> _WORK INSTRUCTIONS_: Only the lines from the one containing "<samp>github readme stats</samp>" through the one containing "[![🐋](https://" should be printed, exactly as they appear below, with both ends included.

(Rendered images with source text)
┄┄┄┄┄┄
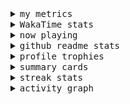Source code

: <details>
  <summary>
    <samp>my metrics</samp>
  </summary>
  <br>

  ![🐳](https://github.com/kkhys/kkhys/blob/main/github-metrics.svg)
</details>

<details>
  <summary>
    <samp>WakaTime stats</samp>
  </summary>
  <br>

<!--START_SECTION:waka-->
![Code Time](http://img.shields.io/badge/Code%20Time-7%2C654%20hrs%2034%20mins-blue)

**🐱 My GitHub Data** 

> 📦 6.0 MB Used in GitHub's Storage 
 > 
> 🏆 2,768 Contributions in the Year 2025
 > 
> 💼 Opted to Hire
 > 
> 📜 19 Public Repositories 
 > 
> 🔑 26 Private Repositories 
 > 
**I'm an Early 🐤** 

```text
🌞 Morning                9642 commits        ███████░░░░░░░░░░░░░░░░░░   26.49 % 
🌆 Daytime                9879 commits        ███████░░░░░░░░░░░░░░░░░░   27.14 % 
🌃 Evening                14447 commits       ██████████░░░░░░░░░░░░░░░   39.69 % 
🌙 Night                  2429 commits        ██░░░░░░░░░░░░░░░░░░░░░░░   06.67 % 
```
📅 **I'm Most Productive on Sunday** 

```text
Monday                   4754 commits        ███░░░░░░░░░░░░░░░░░░░░░░   13.06 % 
Tuesday                  5330 commits        ████░░░░░░░░░░░░░░░░░░░░░   14.64 % 
Wednesday                5222 commits        ████░░░░░░░░░░░░░░░░░░░░░   14.35 % 
Thursday                 5280 commits        ████░░░░░░░░░░░░░░░░░░░░░   14.51 % 
Friday                   5161 commits        ████░░░░░░░░░░░░░░░░░░░░░   14.18 % 
Saturday                 4720 commits        ███░░░░░░░░░░░░░░░░░░░░░░   12.97 % 
Sunday                   5930 commits        ████░░░░░░░░░░░░░░░░░░░░░   16.29 % 
```


📊 **This Week I Spent My Time On** 

```text
🕑︎ Time Zone: Asia/Tokyo

💬 Programming Languages: 
Other                    31 hrs 45 mins      ███████████████░░░░░░░░░░   58.29 % 
TypeScript               13 hrs 22 mins      ██████░░░░░░░░░░░░░░░░░░░   24.56 % 
Markdown                 5 hrs 42 mins       ███░░░░░░░░░░░░░░░░░░░░░░   10.47 % 
Astro                    59 mins             ░░░░░░░░░░░░░░░░░░░░░░░░░   01.83 % 
JSON                     33 mins             ░░░░░░░░░░░░░░░░░░░░░░░░░   01.04 % 

🔥 Editors: 
Chrome                   39 hrs 53 mins      ██████████████████░░░░░░░   73.22 % 
WebStorm                 14 hrs 35 mins      ███████░░░░░░░░░░░░░░░░░░   26.78 % 

💻 Operating System: 
Mac                      54 hrs 28 mins      █████████████████████████   100.00 % 
```


 Last Updated on 2025/10/07 18:55:54 UTC
<!--END_SECTION:waka-->
</details>

<details>
  <summary>
    <samp>now playing</samp>
  </summary>
  <br>

  [![🐟](https://spotify-github-profile.kittinanx.com/api/view?uid=31bo5yuxjgmecenqavrcmndnpt2m&cover_image=true&theme=default&show_offline=true&background_color=121212&interchange=false&bar_color_cover=false&bar_color=58c454)](https://github.com/kittinan/spotify-github-profile)
</details>

<details>
  <summary>
    <samp>github readme stats</samp>
  </summary>
  <br>

  <div> 
    <img alt="🐠" src="https://github-readme-stats.vercel.app/api?username=kkhys&count_private=true&show_icons=true&theme=dark&include_all_commits=true" />
    <img alt="🐟" src="https://github-readme-stats.vercel.app/api/top-langs/?username=kkhys&layout=compact&theme=dark&langs_count=10&hide=HTML,CSS,SCSS" />
  </div>
</details>

<details>
  <summary>
    <samp>profile trophies</samp>
  </summary>
  <br>

  [![🐬](https://github-profile-trophy.vercel.app/?username=kkhys&rank=SECRET,SSS,SS,S,AAA,AA,A&theme=darkhub&row=1&margin-w=10&no-bg=true)](https://github.com/ryo-ma/github-profile-trophy)
</details>

<details>
  <summary>
    <samp>summary cards</samp>
  </summary>
  <br>

  [![🐋](https://github-profile-summary-cards.vercel.app/api/cards/profile-details?username=kkhys&theme=github_dark)](https://github.com/vn7n24fzkq/github-profile-summary-cards)
  [![🦑](https://github-profile-summary-cards.vercel.app/api/cards/repos-per-language?username=kkhys&theme=github_dark)](https://github.com/vn7n24fzkq/github-profile-summary-cards)
  [![🦭](https://github-profile-summary-cards.vercel.app/api/cards/most-commit-language?username=kkhys&theme=github_dark)](https://github.com/vn7n24fzkq/github-profile-summary-cards)
  [![🦀](https://github-profile-summary-cards.vercel.app/api/cards/stats?username=kkhys&theme=github_dark)](https://github.com/vn7n24fzkq/github-profile-summary-cards)
  [![🦈](https://github-profile-summary-cards.vercel.app/api/cards/productive-time?username=kkhys&theme=github_dark)](https://github.com/vn7n24fzkq/github-profile-summary-cards)
</details>

<details>
  <summary>
    <samp>streak stats</samp>
  </summary>
  <br>

  [![🐠](https://github-readme-streak-stats.herokuapp.com?user=kkhys&theme=dark)](https://github.com/DenverCoder1/github-readme-streak-stats)
</details>

<details>
  <summary>
    <samp>activity graph</samp>
  </summary>
  <br>

  [![🐡](https://github-readme-activity-graph.vercel.app/graph?username=kkhys&theme=xcode)](https://github.com/ashutosh00710/github-readme-activity-graph)
</details>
┄┄┄┄┄┄
> _EXERCISE SOLUTION_:
    <samp>github readme stats</samp>
  </summary>
  <br>

  <div> 
    <img alt="🐠" src="https://github-readme-stats.vercel.app/api?username=kkhys&count_private=true&show_icons=true&theme=dark&include_all_commits=true" />
    <img alt="🐟" src="https://github-readme-stats.vercel.app/api/top-langs/?username=kkhys&layout=compact&theme=dark&langs_count=10&hide=HTML,CSS,SCSS" />
  </div>
</details>

<details>
  <summary>
    <samp>profile trophies</samp>
  </summary>
  <br>

  [![🐬](https://github-profile-trophy.vercel.app/?username=kkhys&rank=SECRET,SSS,SS,S,AAA,AA,A&theme=darkhub&row=1&margin-w=10&no-bg=true)](https://github.com/ryo-ma/github-profile-trophy)
</details>

<details>
  <summary>
    <samp>summary cards</samp>
  </summary>
  <br>

  [![🐋](https://github-profile-summary-cards.vercel.app/api/cards/profile-details?username=kkhys&theme=github_dark)](https://github.com/vn7n24fzkq/github-profile-summary-cards)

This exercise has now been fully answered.